### Try it:
Every line that includes the word "affected" needs to be copied from the listing.

### Given records:
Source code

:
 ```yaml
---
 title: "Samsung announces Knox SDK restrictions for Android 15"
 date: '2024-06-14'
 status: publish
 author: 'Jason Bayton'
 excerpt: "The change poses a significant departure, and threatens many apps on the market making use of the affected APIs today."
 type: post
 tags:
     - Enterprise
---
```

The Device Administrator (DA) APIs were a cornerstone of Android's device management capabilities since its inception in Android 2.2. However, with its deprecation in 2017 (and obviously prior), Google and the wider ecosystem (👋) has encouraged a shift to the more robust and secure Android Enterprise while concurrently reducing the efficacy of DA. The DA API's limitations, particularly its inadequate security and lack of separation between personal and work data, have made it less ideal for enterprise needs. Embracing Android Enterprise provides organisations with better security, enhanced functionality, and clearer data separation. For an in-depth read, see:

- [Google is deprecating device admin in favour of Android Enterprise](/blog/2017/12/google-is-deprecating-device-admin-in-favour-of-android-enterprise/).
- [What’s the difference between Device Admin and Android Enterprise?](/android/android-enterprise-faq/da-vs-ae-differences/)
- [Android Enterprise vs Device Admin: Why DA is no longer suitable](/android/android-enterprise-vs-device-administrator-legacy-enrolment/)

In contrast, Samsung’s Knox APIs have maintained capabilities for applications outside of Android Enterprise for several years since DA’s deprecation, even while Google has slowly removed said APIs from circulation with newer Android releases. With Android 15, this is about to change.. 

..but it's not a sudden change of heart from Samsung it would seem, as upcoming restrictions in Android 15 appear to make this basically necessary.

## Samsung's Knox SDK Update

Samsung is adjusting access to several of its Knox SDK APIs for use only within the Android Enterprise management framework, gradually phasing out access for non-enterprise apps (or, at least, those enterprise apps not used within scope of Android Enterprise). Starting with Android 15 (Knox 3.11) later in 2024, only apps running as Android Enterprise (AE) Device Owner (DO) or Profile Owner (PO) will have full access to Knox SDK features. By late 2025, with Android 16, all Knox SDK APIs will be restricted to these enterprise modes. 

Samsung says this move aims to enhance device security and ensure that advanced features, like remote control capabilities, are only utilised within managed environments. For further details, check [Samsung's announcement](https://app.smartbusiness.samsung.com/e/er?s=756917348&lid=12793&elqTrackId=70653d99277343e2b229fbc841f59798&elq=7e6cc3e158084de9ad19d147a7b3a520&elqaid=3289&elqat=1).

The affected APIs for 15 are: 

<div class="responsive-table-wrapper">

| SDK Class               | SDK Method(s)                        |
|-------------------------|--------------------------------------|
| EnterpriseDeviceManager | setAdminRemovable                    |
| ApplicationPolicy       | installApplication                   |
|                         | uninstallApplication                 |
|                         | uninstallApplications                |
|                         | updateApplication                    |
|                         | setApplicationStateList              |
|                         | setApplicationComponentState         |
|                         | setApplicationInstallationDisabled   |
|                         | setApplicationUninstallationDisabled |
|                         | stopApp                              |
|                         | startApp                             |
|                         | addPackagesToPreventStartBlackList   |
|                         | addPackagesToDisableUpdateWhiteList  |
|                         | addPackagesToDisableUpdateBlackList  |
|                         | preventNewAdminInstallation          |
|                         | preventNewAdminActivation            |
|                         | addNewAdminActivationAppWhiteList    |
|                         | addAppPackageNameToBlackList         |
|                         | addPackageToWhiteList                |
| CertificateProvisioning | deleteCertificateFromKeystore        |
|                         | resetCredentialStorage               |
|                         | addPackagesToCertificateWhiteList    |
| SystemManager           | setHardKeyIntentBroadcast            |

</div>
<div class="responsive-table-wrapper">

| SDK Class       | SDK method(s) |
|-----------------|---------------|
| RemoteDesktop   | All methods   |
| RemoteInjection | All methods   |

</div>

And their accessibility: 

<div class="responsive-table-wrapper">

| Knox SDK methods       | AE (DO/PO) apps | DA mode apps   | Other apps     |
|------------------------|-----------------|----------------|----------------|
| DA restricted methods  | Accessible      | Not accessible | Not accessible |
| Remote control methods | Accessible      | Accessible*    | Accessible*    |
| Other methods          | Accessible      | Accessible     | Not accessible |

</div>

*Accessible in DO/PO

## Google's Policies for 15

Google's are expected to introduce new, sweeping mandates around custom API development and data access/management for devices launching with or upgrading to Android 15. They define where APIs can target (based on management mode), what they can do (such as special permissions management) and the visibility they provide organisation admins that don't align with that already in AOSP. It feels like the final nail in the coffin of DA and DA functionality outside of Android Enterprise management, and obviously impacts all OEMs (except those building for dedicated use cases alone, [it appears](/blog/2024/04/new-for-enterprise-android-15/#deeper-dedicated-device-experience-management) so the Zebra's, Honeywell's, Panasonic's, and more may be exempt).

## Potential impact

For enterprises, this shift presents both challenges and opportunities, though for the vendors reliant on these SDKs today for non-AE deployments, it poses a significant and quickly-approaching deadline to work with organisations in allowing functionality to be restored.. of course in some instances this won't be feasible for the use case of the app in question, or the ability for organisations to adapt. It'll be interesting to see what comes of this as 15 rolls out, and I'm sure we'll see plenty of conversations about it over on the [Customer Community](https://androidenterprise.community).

### Solution to this task:
 excerpt: "The change poses a significant departure, and threatens many apps on the market making use of the affected APIs today."
The affected APIs for 15 are: 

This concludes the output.